Mother Ginger, The Nutcracker 1974
Q: How long have you been a part of the California Ballet’s Nutcracker ballet?
A: I have been a part of the California Ballet Company’s Nutcracker since the very beginning. But when the ballet was first performed in St. Petersburg, Russia in 1892 Mother Ginger was not part of the production. I was added to the story by Choreographer George Balanchine in 1954.
Q: Who is Mother Ginger?
A: Also known as Mere Gigogne is, she was an identifiable line of bonbons that sold in St. Petersburg in 1890. The tin box was in the shape of a woman in a LARGE panniered skirt. The box opened at the bottom of the panniers, and all the little bonbons were inside. The character of Mere Gigone itself originates from French puppet comedy in the 17th century as a woman always fighting with her multiple children who- indeed- at times come hide under her large skirt.
Q: What can you tell me about your dress?
A: My dress has 2 large hoops to allow for my buxom figure, and my many children. My dress was first designed and created by Flora Jennings-Small, Director Maxine Mahon’s mother. It has been refit for me many times over the years, and completely remade once. My dress is the largest costume in the entire ballet, even bigger than the Rat King’s!
Q: How much does your dress weigh?
A: My dress weighs about 40 pounds, and takes a good amount of back strength to dance in it. It takes three wardrobe assistants and one step stool to help me into my dress! Once it’s on, I can’t take it off or sit down until after the performance.
Q:Do you wear a multitude of petticoats?
A: No, only bloomers, and there are bon bons under my skirt!
Q: How many bon bons are under your skirt?
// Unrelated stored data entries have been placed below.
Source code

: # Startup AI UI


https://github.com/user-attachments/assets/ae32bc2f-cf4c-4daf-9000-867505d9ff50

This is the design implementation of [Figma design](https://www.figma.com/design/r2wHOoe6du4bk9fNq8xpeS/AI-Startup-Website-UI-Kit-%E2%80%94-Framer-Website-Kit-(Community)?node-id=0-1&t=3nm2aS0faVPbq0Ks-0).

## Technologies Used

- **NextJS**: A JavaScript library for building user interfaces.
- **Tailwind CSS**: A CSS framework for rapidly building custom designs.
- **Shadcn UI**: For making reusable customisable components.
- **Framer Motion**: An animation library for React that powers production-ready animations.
A: 8 Bon bons for every performance. The Bon Bons sometimes hang on to my bloomers, not good, as I can not pull them up with the large hoops in my dress. Every so often, my bon bons will get tangled in between my legs. Once, in the middle of a performance, they tripped me! I had to be very careful so as not to squish my children, and I fell flat on my back with my skirts straight up in the air!
Q: Have you ever lost a bon bon?
A: We have had Bon Bons over the years that have been afraid to go under the skirt. Guilt always makes them go under, as “Their mother would be so worried if she didn't see them pop out from under the skirt.”
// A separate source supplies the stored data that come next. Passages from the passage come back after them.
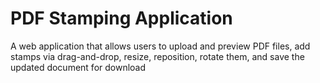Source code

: # PDF Stamping Application

A web application that allows users to upload and preview PDF files,
add stamps via drag-and-drop, resize, reposition, rotate them, and
save the updated document for download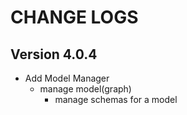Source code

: # CHANGE LOGS

## Version 4.0.4

- Add Model Manager
  - manage model(graph)
    - manage schemas for a model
Q: What is the cutest thing a bon bon has done to take attention away from you?
A: Probably, the times a Bon Bon gets caught up in running around, and is too late to make it under the skirt, then they have to crawl under the skirt. The Taffy's were drug off stage one time by the huge Civic theatre Main Curtain when it was opening for Act 2. Miss Brenda had to unwind the curtain to take them out, all the while hearing their muffled cries.
Q: At what point in the performance do you come on stage?
A: I come onstage halfway through the second act. That means you have to stay for the whole performance to see my little bon bons, but they are well worth the wait! Many California Ballet dancers got their start as one of my bon bons, including Corps de Ballet dancers Amanda Daly, Melissa Najmabadi, Kayla Jaynes, and Katie Morone.